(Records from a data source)
>>>
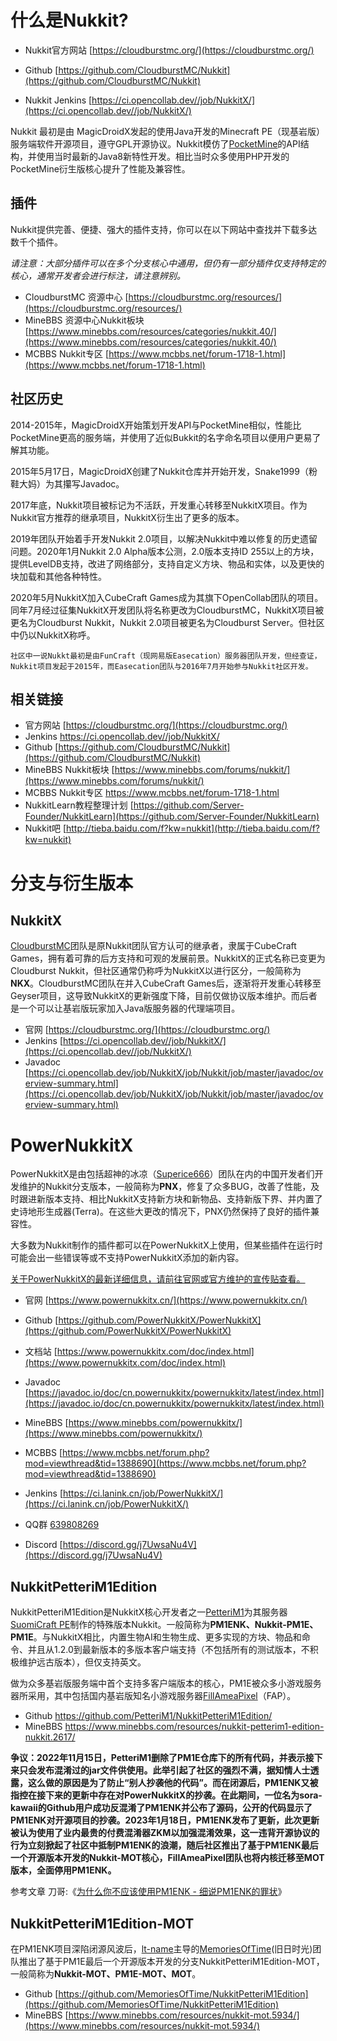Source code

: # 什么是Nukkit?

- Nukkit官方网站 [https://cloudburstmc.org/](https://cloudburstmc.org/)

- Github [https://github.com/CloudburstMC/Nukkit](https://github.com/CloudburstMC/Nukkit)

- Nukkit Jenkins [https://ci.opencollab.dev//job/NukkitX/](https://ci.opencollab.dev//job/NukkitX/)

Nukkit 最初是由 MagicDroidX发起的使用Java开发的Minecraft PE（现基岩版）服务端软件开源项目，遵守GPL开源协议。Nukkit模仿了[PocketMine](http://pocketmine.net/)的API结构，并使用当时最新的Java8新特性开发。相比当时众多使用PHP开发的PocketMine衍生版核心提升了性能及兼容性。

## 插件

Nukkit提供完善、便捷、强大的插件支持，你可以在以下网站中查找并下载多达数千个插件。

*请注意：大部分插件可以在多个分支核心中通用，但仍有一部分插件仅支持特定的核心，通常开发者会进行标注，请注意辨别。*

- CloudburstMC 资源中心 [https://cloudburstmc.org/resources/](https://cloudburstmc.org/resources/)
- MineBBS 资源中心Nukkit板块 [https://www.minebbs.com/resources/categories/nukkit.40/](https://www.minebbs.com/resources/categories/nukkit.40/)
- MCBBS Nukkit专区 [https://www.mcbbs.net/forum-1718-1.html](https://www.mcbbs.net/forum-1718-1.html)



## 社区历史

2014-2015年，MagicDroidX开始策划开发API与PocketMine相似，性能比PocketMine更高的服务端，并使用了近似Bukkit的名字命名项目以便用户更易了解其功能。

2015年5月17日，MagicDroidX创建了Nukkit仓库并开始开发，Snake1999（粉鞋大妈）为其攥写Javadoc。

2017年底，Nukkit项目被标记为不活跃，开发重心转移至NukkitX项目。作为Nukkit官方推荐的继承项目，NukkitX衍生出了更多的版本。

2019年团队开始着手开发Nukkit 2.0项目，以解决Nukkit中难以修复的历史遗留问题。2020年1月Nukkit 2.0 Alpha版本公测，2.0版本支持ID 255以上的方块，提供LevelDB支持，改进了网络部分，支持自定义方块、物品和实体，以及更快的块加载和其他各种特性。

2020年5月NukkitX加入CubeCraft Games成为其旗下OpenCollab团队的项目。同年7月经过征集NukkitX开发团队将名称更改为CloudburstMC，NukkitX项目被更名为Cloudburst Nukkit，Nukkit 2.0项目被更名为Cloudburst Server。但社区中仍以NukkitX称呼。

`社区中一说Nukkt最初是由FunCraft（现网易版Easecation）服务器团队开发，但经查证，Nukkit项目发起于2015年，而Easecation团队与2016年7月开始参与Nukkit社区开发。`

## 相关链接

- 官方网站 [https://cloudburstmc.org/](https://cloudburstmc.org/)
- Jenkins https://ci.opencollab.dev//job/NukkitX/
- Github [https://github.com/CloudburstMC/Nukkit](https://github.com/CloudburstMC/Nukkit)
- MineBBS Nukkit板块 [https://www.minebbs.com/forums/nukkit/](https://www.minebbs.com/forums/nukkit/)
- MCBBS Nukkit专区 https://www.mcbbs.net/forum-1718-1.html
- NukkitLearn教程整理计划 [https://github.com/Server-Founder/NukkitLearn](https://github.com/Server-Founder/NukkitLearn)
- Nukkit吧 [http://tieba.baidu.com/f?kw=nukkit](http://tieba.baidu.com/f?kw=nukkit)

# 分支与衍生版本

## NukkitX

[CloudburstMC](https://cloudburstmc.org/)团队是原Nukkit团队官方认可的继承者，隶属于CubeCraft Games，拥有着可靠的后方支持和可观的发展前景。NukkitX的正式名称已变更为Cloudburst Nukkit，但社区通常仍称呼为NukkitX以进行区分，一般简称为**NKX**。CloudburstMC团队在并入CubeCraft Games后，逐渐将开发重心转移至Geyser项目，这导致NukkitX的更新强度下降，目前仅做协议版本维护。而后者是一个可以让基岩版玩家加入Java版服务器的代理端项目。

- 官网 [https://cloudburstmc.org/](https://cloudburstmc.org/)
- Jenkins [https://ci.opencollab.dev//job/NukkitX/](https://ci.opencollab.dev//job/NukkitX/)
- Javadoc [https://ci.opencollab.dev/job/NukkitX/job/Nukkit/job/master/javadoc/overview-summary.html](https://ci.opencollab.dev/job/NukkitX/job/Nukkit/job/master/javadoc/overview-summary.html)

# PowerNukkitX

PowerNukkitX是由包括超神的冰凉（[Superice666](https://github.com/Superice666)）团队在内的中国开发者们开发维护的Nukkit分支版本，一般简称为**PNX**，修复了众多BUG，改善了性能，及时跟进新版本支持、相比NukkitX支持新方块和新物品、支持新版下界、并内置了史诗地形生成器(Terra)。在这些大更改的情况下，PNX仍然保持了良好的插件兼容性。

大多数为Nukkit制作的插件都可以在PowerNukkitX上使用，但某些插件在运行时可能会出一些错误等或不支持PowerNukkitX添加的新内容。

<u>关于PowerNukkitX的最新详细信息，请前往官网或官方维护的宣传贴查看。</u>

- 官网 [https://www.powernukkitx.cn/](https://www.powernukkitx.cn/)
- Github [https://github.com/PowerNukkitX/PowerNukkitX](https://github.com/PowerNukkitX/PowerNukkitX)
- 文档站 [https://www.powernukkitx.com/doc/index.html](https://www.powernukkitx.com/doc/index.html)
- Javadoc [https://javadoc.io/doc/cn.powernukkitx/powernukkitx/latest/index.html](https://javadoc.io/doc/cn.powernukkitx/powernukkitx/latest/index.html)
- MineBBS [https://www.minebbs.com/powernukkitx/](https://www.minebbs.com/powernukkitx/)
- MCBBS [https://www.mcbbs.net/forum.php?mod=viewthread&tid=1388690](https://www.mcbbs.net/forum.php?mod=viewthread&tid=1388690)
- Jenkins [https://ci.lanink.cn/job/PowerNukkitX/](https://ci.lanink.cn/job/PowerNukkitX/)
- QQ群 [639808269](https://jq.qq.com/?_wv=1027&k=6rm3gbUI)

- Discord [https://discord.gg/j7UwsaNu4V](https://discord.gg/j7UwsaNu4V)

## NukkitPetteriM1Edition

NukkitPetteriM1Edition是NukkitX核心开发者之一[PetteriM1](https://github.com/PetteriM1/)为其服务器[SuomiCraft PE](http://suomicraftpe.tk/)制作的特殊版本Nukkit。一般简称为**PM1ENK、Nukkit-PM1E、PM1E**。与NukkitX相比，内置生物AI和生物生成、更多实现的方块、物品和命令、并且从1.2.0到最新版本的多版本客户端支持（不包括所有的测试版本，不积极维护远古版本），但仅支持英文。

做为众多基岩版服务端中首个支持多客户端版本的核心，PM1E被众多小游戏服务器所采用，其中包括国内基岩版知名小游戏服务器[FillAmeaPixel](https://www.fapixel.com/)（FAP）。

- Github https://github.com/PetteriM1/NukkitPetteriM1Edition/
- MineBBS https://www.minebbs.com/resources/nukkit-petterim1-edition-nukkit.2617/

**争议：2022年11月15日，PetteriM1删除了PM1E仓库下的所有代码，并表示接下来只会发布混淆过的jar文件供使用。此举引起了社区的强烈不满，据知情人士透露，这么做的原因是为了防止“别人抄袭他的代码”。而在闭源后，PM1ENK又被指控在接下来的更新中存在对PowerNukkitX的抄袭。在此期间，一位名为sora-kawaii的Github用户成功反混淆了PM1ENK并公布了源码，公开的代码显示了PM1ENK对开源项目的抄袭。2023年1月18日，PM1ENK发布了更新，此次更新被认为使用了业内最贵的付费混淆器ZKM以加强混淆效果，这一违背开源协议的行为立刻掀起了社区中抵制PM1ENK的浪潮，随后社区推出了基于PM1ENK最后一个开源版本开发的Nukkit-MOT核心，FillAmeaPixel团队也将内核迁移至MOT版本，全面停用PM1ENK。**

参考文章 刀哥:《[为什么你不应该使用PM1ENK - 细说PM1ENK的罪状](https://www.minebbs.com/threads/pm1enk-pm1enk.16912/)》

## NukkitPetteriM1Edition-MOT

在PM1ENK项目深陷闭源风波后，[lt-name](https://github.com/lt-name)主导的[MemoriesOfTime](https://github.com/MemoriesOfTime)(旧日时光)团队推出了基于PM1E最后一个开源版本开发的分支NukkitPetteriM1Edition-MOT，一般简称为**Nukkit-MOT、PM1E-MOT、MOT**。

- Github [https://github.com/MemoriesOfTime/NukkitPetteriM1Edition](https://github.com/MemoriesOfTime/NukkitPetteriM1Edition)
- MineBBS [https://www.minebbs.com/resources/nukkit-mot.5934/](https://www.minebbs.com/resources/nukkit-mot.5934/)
<<<
>>>
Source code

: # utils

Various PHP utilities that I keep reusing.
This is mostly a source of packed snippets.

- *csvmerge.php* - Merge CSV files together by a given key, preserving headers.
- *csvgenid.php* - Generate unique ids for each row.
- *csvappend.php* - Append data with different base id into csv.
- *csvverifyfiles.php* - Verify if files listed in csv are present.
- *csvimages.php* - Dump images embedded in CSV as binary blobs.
<<<
>>>
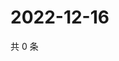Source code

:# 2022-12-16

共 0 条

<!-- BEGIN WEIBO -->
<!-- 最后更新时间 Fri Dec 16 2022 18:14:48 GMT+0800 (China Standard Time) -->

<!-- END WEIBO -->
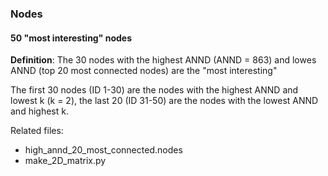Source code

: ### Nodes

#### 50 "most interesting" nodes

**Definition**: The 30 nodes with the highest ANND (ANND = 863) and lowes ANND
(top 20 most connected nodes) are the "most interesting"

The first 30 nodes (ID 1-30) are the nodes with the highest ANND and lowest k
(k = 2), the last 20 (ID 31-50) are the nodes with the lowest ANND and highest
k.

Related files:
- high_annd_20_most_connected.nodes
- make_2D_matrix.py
<<<
Task statement: Copy all lines of the records that have the string "一般简称为" in them.

Completed task:
[CloudburstMC](https://cloudburstmc.org/)团队是原Nukkit团队官方认可的继承者，隶属于CubeCraft Games，拥有着可靠的后方支持和可观的发展前景。NukkitX的正式名称已变更为Cloudburst Nukkit，但社区通常仍称呼为NukkitX以进行区分，一般简称为**NKX**。CloudburstMC团队在并入CubeCraft Games后，逐渐将开发重心转移至Geyser项目，这导致NukkitX的更新强度下降，目前仅做协议版本维护。而后者是一个可以让基岩版玩家加入Java版服务器的代理端项目。
PowerNukkitX是由包括超神的冰凉（[Superice666](https://github.com/Superice666)）团队在内的中国开发者们开发维护的Nukkit分支版本，一般简称为**PNX**，修复了众多BUG，改善了性能，及时跟进新版本支持、相比NukkitX支持新方块和新物品、支持新版下界、并内置了史诗地形生成器(Terra)。在这些大更改的情况下，PNX仍然保持了良好的插件兼容性。
NukkitPetteriM1Edition是NukkitX核心开发者之一[PetteriM1](https://github.com/PetteriM1/)为其服务器[SuomiCraft PE](http://suomicraftpe.tk/)制作的特殊版本Nukkit。一般简称为**PM1ENK、Nukkit-PM1E、PM1E**。与NukkitX相比，内置生物AI和生物生成、更多实现的方块、物品和命令、并且从1.2.0到最新版本的多版本客户端支持（不包括所有的测试版本，不积极维护远古版本），但仅支持英文。
在PM1ENK项目深陷闭源风波后，[lt-name](https://github.com/lt-name)主导的[MemoriesOfTime](https://github.com/MemoriesOfTime)(旧日时光)团队推出了基于PM1E最后一个开源版本开发的分支NukkitPetteriM1Edition-MOT，一般简称为**Nukkit-MOT、PM1E-MOT、MOT**。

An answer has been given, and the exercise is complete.